[TASK INPUTS Boundary: Start]

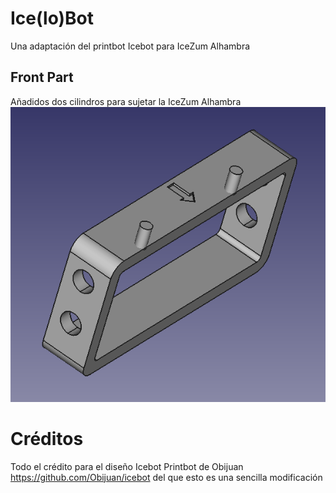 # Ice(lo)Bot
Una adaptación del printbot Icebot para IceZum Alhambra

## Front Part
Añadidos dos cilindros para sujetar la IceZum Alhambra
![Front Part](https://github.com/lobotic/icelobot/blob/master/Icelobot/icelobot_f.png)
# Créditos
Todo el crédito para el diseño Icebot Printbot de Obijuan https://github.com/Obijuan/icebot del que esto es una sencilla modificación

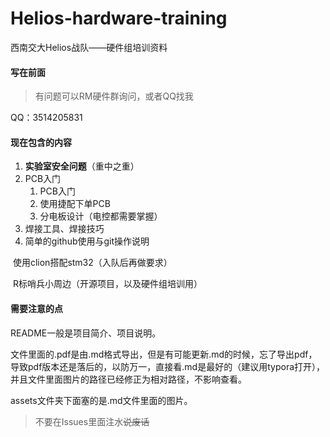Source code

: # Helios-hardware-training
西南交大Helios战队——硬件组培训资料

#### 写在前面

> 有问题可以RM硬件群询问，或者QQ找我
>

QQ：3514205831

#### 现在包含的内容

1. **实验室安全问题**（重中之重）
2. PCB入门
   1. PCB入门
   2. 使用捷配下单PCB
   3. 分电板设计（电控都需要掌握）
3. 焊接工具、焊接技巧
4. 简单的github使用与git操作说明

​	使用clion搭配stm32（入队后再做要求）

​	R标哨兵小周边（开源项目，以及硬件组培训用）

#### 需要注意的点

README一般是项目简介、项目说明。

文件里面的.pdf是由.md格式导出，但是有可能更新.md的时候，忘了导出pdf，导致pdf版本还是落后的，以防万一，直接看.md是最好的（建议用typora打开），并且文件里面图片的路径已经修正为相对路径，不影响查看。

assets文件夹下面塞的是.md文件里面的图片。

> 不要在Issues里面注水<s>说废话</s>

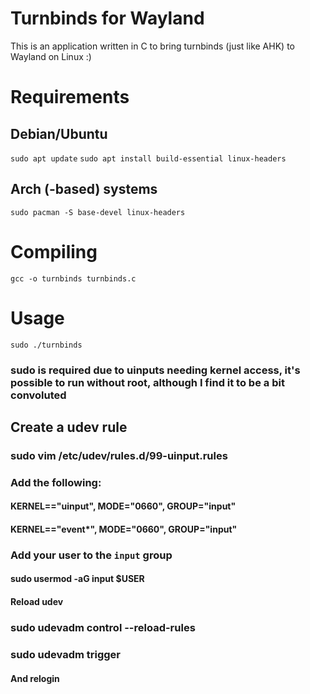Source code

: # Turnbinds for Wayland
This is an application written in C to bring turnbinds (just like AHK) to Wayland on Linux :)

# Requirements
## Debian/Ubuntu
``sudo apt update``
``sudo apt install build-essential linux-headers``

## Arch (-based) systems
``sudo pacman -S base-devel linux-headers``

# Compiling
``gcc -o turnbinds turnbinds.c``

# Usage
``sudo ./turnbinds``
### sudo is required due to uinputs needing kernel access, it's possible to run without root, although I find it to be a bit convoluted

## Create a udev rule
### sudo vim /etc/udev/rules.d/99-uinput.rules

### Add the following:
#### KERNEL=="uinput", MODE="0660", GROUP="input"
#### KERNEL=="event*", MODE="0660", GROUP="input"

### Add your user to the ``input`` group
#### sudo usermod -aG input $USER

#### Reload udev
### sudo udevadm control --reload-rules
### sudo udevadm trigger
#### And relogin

[TASK INPUTS Boundary: End]

### WHAT IS BEING ASKED
Leave every picture out, and transcribe the data above exactly as it reads.

### TASK RESPONSE
 # Ice(lo)Bot
Una adaptación del printbot Icebot para IceZum Alhambra

## Front Part
Añadidos dos cilindros para sujetar la IceZum Alhambra
![Front Part](https://github.com/lobotic/icelobot/blob/master/Icelobot/icelobot_f.png)
# Créditos
Todo el crédito para el diseño Icebot Printbot de Obijuan https://github.com/Obijuan/icebot del que esto es una sencilla modificación

Source code

: # Helios-hardware-training
西南交大Helios战队——硬件组培训资料

#### 写在前面

> 有问题可以RM硬件群询问，或者QQ找我
>

QQ：3514205831

#### 现在包含的内容

1. **实验室安全问题**（重中之重）
2. PCB入门
   1. PCB入门
   2. 使用捷配下单PCB
   3. 分电板设计（电控都需要掌握）
3. 焊接工具、焊接技巧
4. 简单的github使用与git操作说明

​	使用clion搭配stm32（入队后再做要求）

​	R标哨兵小周边（开源项目，以及硬件组培训用）

#### 需要注意的点

README一般是项目简介、项目说明。

文件里面的.pdf是由.md格式导出，但是有可能更新.md的时候，忘了导出pdf，导致pdf版本还是落后的，以防万一，直接看.md是最好的（建议用typora打开），并且文件里面图片的路径已经修正为相对路径，不影响查看。

assets文件夹下面塞的是.md文件里面的图片。

> 不要在Issues里面注水<s>说废话</s>

Source code

: # Turnbinds for Wayland
This is an application written in C to bring turnbinds (just like AHK) to Wayland on Linux :)

# Requirements
## Debian/Ubuntu
``sudo apt update``
``sudo apt install build-essential linux-headers``

## Arch (-based) systems
``sudo pacman -S base-devel linux-headers``

# Compiling
``gcc -o turnbinds turnbinds.c``

# Usage
``sudo ./turnbinds``
### sudo is required due to uinputs needing kernel access, it's possible to run without root, although I find it to be a bit convoluted

## Create a udev rule
### sudo vim /etc/udev/rules.d/99-uinput.rules

### Add the following:
#### KERNEL=="uinput", MODE="0660", GROUP="input"
#### KERNEL=="event*", MODE="0660", GROUP="input"

### Add your user to the ``input`` group
#### sudo usermod -aG input $USER

#### Reload udev
### sudo udevadm control --reload-rules
### sudo udevadm trigger
#### And relogin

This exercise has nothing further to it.